Alexanderplatz wasn't much further, and, asking some disaffected local youth to confirm my understanding of the club's website -- Babelfish's rendition thereof having been actually less comprehensible in English than the original German -- I determined that the club was, in fact, inexplicably above the McDonalds, at which point I became thoroughly perplexed and wasted a couple more euros trying to use a payphone to call Jan, who finally came down and fetched me. The club was tiny and weirdly laid out, but homey in that European media artist dive sort of way, with refrigerators behind the bar that apparently proclaimed their contents with the scrolling LED marquees which I have come to suspect the Germans harbor a secret weakness for, but the beer was cheap and so Jan and I got caught up while the first act set up.
The act, a woman variously known as "marzipan marzipan", "Zelda Pound", or simply "zelda panda", played guitar and sang over tape loops, which had the potential to be terrible but was ultimately so winsome that I approached her afterwards and purchased a CD, one that turned out to have been recorded live at WFMU in, of all places, Newark, New Jersey. By the time she was done, we had gotten progressively drunker, having struck up a conversation with an American expat freelance journalist who bore a shocking resemblance to my old housemate gweeds, and his svelte Danish girlfriend, a marketroid of some description in town from Copenhagen for the weekend, who suggested we switch to vodka shots. I still find it odd to hear American accents on strangers in European cities. The second act opened with a man in reflective gold mylar tutu playing the Imperial March from Star Wars in a slow swing on the trumpet, which was followed by two women in matching gold mylar tutus singing and chanting over, you guessed it, tape loops, while they made with various antics of a theatrical nature, singing odes to glowstick stars and popping latex balloons with their high heels and so on. At one point one of them attached a helium balloon bearing a headshot of Sigmund Freud to the back of her head, and then, turning her back to the audience, proceeded to wrap her arms around herself and writhe about as if making out (with Sigmund Freud?) while the other chanted something into the microphone which Jan could not quite translate for me, but which he assured me was quite humorous.
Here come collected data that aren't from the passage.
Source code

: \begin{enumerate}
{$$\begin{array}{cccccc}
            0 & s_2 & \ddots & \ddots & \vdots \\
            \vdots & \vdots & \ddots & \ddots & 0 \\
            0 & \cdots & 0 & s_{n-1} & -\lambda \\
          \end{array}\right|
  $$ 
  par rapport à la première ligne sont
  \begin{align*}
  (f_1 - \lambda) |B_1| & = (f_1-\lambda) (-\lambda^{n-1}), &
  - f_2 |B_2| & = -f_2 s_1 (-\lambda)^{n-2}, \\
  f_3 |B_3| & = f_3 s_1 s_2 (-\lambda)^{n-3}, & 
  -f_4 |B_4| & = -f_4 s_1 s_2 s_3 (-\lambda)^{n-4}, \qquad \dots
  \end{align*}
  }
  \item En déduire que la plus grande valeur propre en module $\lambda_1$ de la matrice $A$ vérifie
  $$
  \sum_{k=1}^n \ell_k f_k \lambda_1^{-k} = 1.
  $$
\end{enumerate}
Imagine, if you will, Yoko Ono reincarnated as a pair of German woman in gold mylar tutus, one short and blonde, and the other lanky and brunette, and you have something of the essential gist.
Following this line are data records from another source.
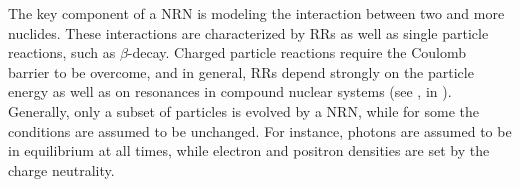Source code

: The key component of a \ac{NRN} is modeling the interaction between two and more nuclides. 
These interactions are characterized by \acp{RR} as well as single particle reactions, such as $\beta$-decay.
Charged particle reactions require the Coulomb barrier to be overcome, 
and in general, \acp{RR} depend strongly on the particle energy as well as on 
resonances in compound nuclear systems (see \eg,  in \citet{Clayton:1968}). 
%
%
%
%
Generally, only a subset of particles is evolved by a \ac{NRN}, while for some the conditions 
are assumed to be unchanged. For instance, photons are assumed to be in equilibrium at all 
times, while electron and positron densities are set by the charge neutrality.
After this, we were pretty sozzled, and opted to abscond chez Jan, which turned out to be right around the corner, on the eleventh floor of a huge apartment building that he hypothesized must have once been intended exclusively for prominent Party apparatchiks, given its size and location right smack in the center of town. The place was enormous, and probably quite inexpensive, and complete with a terrific view of Alexanderplatz and the disco ball tower behind, still prominently showing a bit of World Cup propaganda. I tried to imagine the throngs that gathered in the square immediately below on the days before the Wall fell. Then the vodka asserted itself, and unconsciousness followed.
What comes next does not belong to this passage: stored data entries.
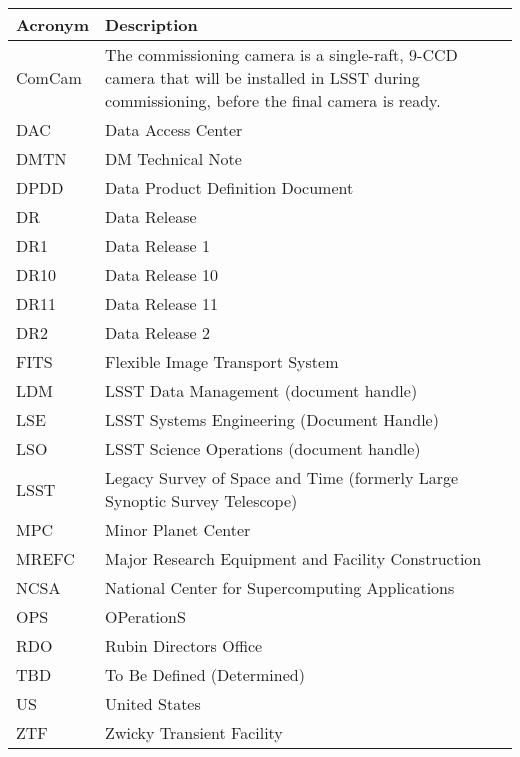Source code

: \addtocounter{table}{-1}
\begin{longtable}{p{}p{}}\hline
\textbf{Acronym} & \textbf{Description}  \\\hline

ComCam & The commissioning camera is a single-raft, 9-CCD camera that will be installed in LSST during commissioning, before the final camera is ready. \\\hline
DAC & Data Access Center \\\hline
DMTN & DM Technical Note \\\hline
DPDD & Data Product Definition Document \\\hline
DR & Data Release \\\hline
DR1 & Data Release 1 \\\hline
DR10 & Data Release 10 \\\hline
DR11 & Data Release 11 \\\hline
DR2 & Data Release 2 \\\hline
FITS & Flexible Image Transport System \\\hline
LDM & LSST Data Management (document handle) \\\hline
LSE & LSST Systems Engineering (Document Handle) \\\hline
LSO & LSST Science Operations (document handle) \\\hline
LSST & Legacy Survey of Space and Time (formerly Large Synoptic Survey Telescope) \\\hline
MPC & Minor Planet Center \\\hline
MREFC & Major Research Equipment and Facility Construction \\\hline
NCSA & National Center for Supercomputing Applications \\\hline
OPS & OPerationS \\\hline
RDO & Rubin Directors Office \\\hline
TBD & To Be Defined (Determined) \\\hline
US & United States \\\hline
ZTF & Zwicky Transient Facility \\\hline
\end{longtable}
The following morning was magnificently sunny and clear, and after breakfast I set off to see the city by bicycle, cycling around Friedrichshain, up the hill and through the lovely green Volkspark, across Prenzlauer Berg, and down the hill along tree-lined Kollwitzstraße, past the pubs and cafés. From there I found myself in Hackescher Markt, crammed full of tourists and fashionable restaurants -- and also, on this particular afternoon, throngs of former marathon runners, flushed with accomplishment and gamely limping down the street, sporting small medals on ribbons around the neck. While pushing my bicycle through the market square, I suddenly found myself inexplicably purchasing from an elderly street vendor two Soviet-era enamel pins for a euro each. One pin appears to read "Зенш", or ZENSH in Cyrillic, which, after a bit of Google grepping by Maciej, turns out to be the acronym for a Soviet correspondence school, while the other depicts a castle turret above the word "Rīga". Then I cycled along the Spree for a while, past the Hauptbahnhof (again!), and on into Alt-Moabit, before turning sharply south to catch the western edge of Tiergarten.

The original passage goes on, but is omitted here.